- [Problem description]
Retype every line from the top of the entries down to the one with "- Linux user btw)", both included, and skip the pictures.
** Given data follows **
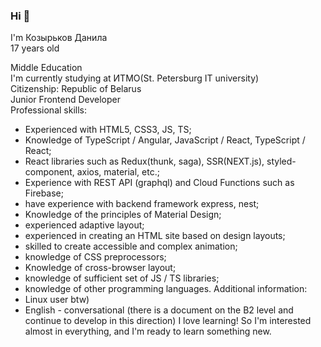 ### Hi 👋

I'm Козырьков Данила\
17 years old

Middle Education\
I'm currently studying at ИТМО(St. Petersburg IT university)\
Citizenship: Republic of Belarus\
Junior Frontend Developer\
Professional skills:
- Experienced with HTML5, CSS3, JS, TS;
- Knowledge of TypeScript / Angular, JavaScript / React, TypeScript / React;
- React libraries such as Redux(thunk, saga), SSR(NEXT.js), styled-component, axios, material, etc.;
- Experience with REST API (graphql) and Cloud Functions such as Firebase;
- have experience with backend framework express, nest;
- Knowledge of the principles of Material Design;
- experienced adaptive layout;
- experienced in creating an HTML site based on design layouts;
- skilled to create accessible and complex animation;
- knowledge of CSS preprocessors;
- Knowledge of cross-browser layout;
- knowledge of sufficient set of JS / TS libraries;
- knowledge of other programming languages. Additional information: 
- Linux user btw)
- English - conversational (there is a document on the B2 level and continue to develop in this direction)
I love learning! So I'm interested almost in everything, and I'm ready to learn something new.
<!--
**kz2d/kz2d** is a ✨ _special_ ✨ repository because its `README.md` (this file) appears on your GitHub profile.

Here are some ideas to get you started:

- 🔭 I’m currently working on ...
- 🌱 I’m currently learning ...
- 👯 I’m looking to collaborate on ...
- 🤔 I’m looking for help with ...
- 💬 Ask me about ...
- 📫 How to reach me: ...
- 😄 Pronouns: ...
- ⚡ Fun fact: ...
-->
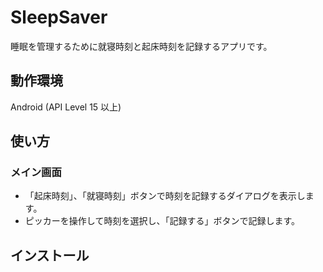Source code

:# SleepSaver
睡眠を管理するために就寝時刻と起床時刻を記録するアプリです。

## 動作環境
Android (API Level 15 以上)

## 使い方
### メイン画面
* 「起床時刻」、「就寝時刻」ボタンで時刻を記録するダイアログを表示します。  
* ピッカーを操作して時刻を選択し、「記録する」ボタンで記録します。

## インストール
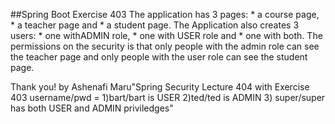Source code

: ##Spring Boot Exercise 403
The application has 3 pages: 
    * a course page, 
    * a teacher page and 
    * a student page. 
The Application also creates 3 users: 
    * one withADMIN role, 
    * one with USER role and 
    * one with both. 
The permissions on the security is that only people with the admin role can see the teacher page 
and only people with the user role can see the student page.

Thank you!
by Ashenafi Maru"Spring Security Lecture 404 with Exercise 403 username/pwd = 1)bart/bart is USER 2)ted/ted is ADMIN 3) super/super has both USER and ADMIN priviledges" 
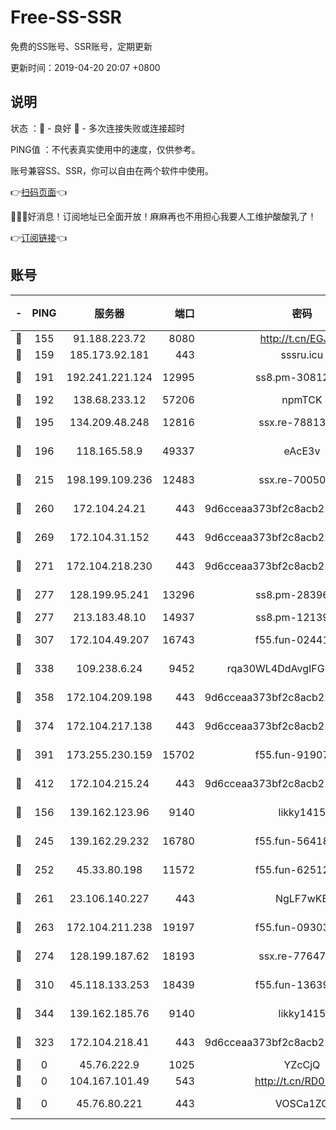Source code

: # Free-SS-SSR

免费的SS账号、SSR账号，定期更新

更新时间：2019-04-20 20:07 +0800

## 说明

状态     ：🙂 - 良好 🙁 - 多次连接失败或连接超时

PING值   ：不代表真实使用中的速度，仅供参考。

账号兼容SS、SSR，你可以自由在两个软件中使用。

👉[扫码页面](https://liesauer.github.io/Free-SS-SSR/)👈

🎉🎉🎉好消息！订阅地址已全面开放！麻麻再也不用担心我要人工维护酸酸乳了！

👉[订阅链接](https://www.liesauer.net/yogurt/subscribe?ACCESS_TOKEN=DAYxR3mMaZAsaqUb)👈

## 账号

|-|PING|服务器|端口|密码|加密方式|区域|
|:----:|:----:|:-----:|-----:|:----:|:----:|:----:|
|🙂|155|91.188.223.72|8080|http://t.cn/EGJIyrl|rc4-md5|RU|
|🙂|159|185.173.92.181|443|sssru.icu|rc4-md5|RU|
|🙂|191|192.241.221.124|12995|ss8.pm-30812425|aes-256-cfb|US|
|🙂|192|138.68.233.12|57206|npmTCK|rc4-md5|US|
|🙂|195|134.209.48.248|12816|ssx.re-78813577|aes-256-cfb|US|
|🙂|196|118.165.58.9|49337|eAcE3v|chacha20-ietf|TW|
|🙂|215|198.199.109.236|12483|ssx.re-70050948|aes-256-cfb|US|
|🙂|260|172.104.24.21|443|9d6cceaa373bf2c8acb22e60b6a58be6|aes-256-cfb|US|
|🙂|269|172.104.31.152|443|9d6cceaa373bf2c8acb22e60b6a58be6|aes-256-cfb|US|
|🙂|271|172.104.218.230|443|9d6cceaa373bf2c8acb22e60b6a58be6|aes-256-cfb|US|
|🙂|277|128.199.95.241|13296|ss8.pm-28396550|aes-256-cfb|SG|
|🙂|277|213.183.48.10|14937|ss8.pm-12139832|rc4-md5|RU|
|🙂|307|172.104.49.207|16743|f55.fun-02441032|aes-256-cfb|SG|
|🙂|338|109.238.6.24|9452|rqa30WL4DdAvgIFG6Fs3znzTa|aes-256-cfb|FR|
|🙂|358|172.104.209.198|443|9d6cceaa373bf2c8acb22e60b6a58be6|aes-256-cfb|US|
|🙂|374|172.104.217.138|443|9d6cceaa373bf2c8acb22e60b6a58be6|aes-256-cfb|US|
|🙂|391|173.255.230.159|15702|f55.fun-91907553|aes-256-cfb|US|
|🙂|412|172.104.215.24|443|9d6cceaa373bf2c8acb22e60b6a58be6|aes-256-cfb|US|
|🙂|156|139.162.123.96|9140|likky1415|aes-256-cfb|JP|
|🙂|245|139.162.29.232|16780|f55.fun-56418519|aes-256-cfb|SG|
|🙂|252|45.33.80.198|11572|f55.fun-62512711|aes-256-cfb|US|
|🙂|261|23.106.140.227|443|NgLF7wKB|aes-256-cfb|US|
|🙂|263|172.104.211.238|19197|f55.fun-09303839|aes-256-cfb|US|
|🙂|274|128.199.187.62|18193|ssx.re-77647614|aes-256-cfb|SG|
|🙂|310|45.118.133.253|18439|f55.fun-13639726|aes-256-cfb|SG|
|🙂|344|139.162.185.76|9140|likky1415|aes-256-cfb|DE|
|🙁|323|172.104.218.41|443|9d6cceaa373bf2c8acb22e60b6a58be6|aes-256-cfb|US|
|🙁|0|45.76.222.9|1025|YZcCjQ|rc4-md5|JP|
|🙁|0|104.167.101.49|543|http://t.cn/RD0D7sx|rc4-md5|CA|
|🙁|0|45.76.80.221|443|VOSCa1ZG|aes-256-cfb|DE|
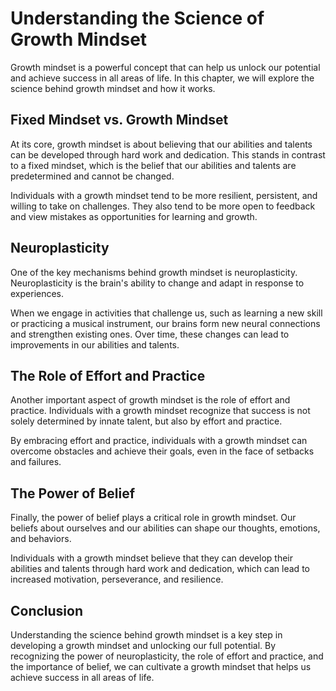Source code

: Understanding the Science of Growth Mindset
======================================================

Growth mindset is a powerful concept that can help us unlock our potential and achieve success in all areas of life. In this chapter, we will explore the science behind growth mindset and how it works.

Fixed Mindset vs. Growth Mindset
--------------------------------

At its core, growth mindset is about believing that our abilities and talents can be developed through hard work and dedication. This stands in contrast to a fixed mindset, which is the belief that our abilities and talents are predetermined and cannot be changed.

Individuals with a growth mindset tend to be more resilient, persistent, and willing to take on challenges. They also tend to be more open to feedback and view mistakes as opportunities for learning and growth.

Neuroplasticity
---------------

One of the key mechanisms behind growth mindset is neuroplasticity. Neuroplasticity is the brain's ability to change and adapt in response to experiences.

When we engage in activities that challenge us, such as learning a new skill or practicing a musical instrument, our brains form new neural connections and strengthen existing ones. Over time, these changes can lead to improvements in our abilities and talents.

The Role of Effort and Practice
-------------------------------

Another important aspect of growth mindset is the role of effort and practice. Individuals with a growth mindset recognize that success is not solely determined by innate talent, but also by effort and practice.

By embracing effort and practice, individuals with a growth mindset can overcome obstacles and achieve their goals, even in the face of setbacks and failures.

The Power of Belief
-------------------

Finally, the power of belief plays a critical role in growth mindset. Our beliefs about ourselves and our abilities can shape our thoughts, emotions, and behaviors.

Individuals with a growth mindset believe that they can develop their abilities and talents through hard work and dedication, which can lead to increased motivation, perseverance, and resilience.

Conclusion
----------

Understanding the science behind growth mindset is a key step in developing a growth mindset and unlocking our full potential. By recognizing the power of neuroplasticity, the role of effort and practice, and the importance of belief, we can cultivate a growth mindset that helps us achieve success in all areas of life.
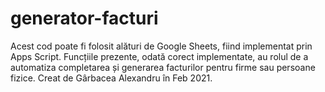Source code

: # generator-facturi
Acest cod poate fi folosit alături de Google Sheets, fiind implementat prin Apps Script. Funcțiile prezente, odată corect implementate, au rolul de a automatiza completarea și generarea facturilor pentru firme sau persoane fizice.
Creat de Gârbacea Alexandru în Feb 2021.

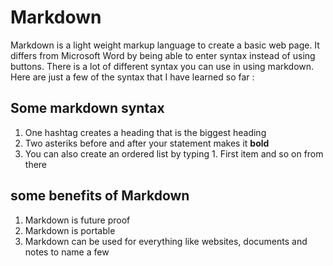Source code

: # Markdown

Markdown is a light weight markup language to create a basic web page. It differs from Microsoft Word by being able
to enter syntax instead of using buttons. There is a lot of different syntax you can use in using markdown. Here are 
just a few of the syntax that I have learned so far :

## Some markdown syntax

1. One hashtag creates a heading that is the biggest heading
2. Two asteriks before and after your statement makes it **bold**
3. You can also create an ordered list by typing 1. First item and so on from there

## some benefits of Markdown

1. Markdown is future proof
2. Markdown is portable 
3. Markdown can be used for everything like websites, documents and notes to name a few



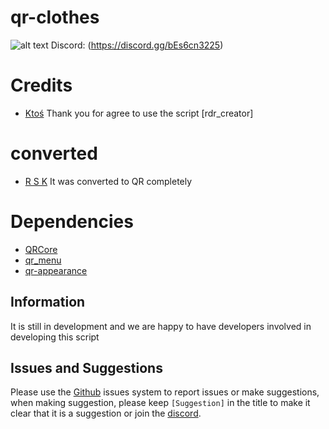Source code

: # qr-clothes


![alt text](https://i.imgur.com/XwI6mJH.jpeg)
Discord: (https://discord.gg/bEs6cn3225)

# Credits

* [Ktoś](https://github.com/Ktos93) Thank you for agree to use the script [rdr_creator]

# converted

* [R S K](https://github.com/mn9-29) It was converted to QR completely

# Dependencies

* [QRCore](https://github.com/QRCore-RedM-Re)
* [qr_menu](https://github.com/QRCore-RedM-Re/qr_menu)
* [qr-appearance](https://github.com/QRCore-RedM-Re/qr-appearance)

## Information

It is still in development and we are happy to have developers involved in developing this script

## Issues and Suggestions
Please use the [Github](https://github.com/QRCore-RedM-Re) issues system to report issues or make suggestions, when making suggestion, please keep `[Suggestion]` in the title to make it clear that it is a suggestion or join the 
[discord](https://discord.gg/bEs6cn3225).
** End of Given data **
- [Solution to the exercise]
 ### Hi 👋

I'm Козырьков Данила\
17 years old

Middle Education\
I'm currently studying at ИТМО(St. Petersburg IT university)\
Citizenship: Republic of Belarus\
Junior Frontend Developer\
Professional skills:
- Experienced with HTML5, CSS3, JS, TS;
- Knowledge of TypeScript / Angular, JavaScript / React, TypeScript / React;
- React libraries such as Redux(thunk, saga), SSR(NEXT.js), styled-component, axios, material, etc.;
- Experience with REST API (graphql) and Cloud Functions such as Firebase;
- have experience with backend framework express, nest;
- Knowledge of the principles of Material Design;
- experienced adaptive layout;
- experienced in creating an HTML site based on design layouts;
- skilled to create accessible and complex animation;
- knowledge of CSS preprocessors;
- Knowledge of cross-browser layout;
- knowledge of sufficient set of JS / TS libraries;
- knowledge of other programming languages. Additional information: 
- Linux user btw)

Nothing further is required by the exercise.